About this task » Report how many lines of the listing include the word "folyamatos"; nothing else should be written.

Data »
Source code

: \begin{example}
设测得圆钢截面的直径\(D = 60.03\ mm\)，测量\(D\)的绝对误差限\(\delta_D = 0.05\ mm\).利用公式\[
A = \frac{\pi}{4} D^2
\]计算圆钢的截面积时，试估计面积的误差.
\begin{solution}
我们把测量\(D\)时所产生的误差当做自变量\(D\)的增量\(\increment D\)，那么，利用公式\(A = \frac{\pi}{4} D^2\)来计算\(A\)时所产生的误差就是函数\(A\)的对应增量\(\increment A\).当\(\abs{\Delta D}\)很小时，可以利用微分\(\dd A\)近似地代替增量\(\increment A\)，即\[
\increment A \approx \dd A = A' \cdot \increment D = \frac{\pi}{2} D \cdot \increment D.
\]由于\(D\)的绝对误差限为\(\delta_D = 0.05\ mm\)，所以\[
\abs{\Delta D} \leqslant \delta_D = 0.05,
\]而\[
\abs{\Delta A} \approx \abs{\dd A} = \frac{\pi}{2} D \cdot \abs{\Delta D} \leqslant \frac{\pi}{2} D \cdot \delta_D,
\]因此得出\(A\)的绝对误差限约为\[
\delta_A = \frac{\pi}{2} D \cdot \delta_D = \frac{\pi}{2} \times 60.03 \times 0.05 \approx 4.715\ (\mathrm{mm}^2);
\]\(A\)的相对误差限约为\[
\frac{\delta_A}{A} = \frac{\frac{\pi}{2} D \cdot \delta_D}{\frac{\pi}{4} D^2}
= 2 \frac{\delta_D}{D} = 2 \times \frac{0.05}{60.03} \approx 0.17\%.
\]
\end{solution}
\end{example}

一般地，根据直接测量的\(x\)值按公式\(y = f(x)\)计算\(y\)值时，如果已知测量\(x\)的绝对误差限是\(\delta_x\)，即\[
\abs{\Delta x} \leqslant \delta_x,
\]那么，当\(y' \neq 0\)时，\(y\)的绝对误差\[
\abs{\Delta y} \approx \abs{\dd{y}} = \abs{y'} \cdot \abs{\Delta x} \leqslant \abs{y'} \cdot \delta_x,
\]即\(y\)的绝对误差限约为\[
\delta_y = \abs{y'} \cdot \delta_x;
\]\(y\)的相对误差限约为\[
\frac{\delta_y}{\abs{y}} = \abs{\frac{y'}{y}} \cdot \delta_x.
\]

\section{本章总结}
...
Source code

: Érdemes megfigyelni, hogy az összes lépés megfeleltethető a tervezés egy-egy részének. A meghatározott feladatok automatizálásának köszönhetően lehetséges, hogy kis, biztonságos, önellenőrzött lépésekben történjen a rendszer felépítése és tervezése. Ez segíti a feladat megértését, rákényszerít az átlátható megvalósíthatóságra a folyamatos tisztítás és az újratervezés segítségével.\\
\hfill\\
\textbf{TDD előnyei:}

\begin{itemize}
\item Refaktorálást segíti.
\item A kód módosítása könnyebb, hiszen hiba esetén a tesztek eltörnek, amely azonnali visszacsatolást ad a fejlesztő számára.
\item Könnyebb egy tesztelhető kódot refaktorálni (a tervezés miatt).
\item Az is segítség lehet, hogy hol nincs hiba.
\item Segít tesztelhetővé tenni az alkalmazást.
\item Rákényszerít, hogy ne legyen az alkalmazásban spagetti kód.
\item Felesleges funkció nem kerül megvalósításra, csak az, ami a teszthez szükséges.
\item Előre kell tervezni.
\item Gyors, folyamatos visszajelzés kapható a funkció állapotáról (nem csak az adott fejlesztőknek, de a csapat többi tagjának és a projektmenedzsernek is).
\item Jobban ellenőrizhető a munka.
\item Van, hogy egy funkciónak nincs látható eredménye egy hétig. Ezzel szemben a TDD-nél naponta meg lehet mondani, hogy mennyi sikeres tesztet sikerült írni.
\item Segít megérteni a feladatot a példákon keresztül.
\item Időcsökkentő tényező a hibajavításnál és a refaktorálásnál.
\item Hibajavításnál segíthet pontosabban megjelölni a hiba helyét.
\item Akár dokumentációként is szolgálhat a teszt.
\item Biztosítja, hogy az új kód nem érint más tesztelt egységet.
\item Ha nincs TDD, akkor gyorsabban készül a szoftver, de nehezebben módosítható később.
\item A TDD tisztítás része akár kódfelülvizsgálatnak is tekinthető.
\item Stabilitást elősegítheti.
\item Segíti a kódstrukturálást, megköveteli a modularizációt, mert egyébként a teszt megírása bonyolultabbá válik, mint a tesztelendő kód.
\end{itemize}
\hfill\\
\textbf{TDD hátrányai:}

The answer » 2